All of these design features together probably result in a structure that's strong, relatively light, and could offer a very favorable wave response. Model testing and/or software simulation should be done to confirm the design features and refine the design parameters.

Seadrome is an old design, but a very thoughtful and interesting one that could form a successful basis for seasteads.

Requirements Analysis

  • Safety - should be relatively stable in heave, pitch, roll. Minimal wave response in all directions. 70 foot airgap is nearly double ClubStead, but possibly still too low for rogue waves. Decks could be made higher, for example by scaling up the entire design.
  • Comfort - could be very stable in waves. Large horizontal deck area may feel like land or a large city block
  • Cost - ten million dollars per Seadrome was quoted in the 1930s. Call it half a billion dollars or more now.
  • Pretty - Industrial looking, kind of like a giant pier floating in the ocean, or stationary aircraft carrier, or a really wide oil platform
  • Modular - probably not modular. May be possible to raft them, or join with bridges. May require precise station keeping that should be possible with electric thrusters, accelerometers, computer control, etc. If joined or bridged, dispersal for storms should be quite viable.
  • Cargo - Was designed for housing people, storing aircraft, fuel, water, food, supplies.
  • Free Floating - Yes
  • Scalable - Smaller versions can be built, but for best response to full size ocean waves, it needs to be built to full scale. Subsections can also be built. Originally a middle third of Seadrome was meant to be built as a demonstration prototype. 1/3 of Seadrome, scaled down, may make a good Baystead (Seastead prototype model).
  • Standards - Unprecedented design overall, however, steel construction techniques and standards could be very similar to ClubStead, semisubmersible oil platforms, large bridge trusses, etc.
  • Mobile - Designed to be slowly mobile, possibly self-deploying. Meant to be anchored and point runway into the prevailing wind, swinging around massive anchor. Seasteads may not need anchor.
  • Draft - Variable draft. Ballast/heave plates retract up into vertical columns (nesting mostly inside them) for operation in shallower waters such as launching from construction near shore. Should reduce draft to about 50 feet. Fully deployed draft is 160 feet.

Model Testing

Jeff Chan and friends built a 1/100 scale model of a Seadrome foredeck (the front or rear third with 2 by 3 columns) at Ephemerisle 2009, but the materials were too heavy for its scale. Lightening efforts are underway, but a model with lighter materials would be a better test.

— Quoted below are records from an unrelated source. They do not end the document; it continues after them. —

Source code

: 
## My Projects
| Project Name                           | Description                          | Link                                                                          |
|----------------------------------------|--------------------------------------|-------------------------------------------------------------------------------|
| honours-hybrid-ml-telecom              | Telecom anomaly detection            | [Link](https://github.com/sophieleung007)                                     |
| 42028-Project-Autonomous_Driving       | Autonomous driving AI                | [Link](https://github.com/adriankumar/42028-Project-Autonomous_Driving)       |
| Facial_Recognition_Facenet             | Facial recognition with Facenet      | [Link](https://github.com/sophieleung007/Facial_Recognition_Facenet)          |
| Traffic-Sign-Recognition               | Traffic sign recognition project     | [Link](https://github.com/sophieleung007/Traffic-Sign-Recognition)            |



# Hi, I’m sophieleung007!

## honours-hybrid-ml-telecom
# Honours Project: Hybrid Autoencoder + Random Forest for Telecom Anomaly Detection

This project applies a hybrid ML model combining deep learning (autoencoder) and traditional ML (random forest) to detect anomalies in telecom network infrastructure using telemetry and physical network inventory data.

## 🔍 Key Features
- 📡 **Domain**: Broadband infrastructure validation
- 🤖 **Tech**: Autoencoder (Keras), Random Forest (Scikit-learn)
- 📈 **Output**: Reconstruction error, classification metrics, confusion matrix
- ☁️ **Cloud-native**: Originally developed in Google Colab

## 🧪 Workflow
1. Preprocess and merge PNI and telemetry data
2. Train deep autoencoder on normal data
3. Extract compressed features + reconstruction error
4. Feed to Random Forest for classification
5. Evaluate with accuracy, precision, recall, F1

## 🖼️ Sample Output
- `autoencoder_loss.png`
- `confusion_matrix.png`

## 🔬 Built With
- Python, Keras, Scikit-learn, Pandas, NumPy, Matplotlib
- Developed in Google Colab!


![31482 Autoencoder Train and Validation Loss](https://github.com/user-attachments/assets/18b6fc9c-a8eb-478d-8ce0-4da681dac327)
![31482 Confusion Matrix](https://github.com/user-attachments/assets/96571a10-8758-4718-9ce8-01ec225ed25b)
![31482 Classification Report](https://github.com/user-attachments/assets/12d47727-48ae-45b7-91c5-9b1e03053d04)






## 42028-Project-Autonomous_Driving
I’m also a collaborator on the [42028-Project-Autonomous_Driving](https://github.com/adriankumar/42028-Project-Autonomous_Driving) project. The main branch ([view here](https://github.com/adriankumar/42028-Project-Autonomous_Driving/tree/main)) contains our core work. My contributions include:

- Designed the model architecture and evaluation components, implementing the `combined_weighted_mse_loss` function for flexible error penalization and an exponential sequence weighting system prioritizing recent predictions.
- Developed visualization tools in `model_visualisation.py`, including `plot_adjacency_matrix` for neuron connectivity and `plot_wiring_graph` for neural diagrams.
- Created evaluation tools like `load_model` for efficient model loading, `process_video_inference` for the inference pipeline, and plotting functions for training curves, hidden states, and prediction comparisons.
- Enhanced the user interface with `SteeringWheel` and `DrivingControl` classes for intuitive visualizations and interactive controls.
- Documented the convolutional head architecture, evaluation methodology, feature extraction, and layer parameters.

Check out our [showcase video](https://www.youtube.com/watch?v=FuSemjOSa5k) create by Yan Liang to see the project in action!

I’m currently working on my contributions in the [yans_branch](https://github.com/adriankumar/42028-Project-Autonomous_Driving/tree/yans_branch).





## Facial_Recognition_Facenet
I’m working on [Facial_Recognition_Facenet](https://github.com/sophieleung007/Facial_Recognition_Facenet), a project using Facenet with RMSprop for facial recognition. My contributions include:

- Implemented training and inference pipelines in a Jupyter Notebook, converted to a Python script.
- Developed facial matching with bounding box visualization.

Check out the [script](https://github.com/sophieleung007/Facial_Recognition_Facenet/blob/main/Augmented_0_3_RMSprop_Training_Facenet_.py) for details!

Heave response of a single model column was excellent, settling immediately, possibly near critical damping. Where a plain column would tend to bob up and down in heave after a vertical displacement, the model Seadrome column settled immediately in the first cycle. Measurements would be useful to confirm damping factors, for example by digitizing video of the column or model moving. Accelerometers could also be useful. Vince has some good ideas in this area.